Earlier this week, James O’Keefe of Project Veritas released a 10-minute video allegedly documenting voter fraud in North Carolina, featuring two examples of non-citizens who voted in past elections. O’Keefe gained national attention for his cleverly edited videos attacking ACORN, and some in the NC media were ready to gobble up his latest offering. Fortunately, most reporters were a little cautious. Good thing. Several hours after the video’s release, Think Progress revealed that one of O’Keefe’s alleged non-citizens was in fact a naturalized citizen and voted legally. O’Keefe is more provocateur than investigator.
There’s more: The next day, Think Progress corrected the story about the other person; he, too, is a citizen. The Project Veritas video never showed these voters admitting they were not citizens; instead, it used jury service excuse records that O’Keefe doesn’t understand and that are subject to human error. In fact, a rightwing blog had a field day this week, pointing out that Cate Edwards, daughter of John Edwards, is listed on the jury service excuse records in Orange County as “not [a] US citizen.” She’s no longer a resident of the county, but it turns out the citizenship remark was mistakenly added by a court clerk. The county clerk has apologized for the clerical mistake – they do happen.
Other claims in the Project Veritas video are misleading and false, and the whole operation may have committed more election violations than it supposedly uncovered, including impersonating a voter and unauthorized filming inside a polling place. The video’s actor was careful not to sign in as a voter – that’s a clear felony violation.

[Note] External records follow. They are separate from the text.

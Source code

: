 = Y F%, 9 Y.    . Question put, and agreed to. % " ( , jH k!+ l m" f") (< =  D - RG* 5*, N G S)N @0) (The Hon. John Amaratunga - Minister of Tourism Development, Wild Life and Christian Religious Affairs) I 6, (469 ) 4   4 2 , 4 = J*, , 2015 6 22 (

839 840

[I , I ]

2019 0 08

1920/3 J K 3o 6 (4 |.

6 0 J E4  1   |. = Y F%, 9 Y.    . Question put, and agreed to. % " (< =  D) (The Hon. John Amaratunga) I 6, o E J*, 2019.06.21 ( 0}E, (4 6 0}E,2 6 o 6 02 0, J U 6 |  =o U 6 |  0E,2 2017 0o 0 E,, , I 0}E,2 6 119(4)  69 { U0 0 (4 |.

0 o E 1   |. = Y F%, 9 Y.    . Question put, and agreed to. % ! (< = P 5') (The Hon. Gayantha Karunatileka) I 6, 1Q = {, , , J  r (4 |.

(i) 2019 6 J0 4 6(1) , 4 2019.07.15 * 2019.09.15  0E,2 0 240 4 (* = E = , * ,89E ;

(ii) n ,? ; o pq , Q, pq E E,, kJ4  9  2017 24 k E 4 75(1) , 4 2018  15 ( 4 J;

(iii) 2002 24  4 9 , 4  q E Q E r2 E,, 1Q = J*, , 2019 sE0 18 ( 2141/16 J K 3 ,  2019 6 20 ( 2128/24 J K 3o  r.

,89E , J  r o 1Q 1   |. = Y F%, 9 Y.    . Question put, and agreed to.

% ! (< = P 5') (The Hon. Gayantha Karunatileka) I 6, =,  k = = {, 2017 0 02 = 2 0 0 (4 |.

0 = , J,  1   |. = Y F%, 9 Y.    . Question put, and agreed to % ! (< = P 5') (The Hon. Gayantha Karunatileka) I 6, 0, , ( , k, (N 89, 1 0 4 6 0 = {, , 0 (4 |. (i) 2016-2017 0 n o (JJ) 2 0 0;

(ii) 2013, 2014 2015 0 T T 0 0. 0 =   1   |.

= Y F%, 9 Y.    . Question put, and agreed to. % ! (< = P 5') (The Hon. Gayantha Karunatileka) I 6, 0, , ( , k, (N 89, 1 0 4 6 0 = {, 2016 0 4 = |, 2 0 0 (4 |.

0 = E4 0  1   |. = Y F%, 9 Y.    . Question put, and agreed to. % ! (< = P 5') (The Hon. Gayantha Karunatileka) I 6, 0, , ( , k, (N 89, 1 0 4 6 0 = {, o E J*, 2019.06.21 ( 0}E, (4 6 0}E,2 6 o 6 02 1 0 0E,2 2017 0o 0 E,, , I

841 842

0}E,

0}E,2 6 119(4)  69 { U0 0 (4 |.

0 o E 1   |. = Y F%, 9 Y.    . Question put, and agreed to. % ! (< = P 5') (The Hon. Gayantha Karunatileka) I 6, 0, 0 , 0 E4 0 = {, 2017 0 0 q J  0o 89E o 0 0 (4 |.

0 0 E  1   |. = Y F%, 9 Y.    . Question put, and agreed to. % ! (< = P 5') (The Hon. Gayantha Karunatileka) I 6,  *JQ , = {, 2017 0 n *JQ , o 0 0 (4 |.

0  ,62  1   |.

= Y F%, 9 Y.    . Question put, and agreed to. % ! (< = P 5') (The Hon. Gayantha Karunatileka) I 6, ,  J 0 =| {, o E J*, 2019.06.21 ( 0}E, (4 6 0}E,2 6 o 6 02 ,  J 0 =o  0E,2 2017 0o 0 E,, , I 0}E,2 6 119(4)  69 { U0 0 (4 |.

North Carolina has seen a string of claims about major problems with election records and illegal voters, going back to then state Auditor Les Merritt’s misguided attack on the 2007 legislation that would permit Same-Day Registration. All these claims have proven false; existing safeguards are protecting the integrity of NC’s election process. Of course, no system dealing with millions of records and people is perfect and improvements can always be made. Indeed, we had many problems in the 2012 primary, but most were the result of poll worker error related to the complexity of ballot varieties, not holes in the election system that allow illegal voters to impact an election outcome.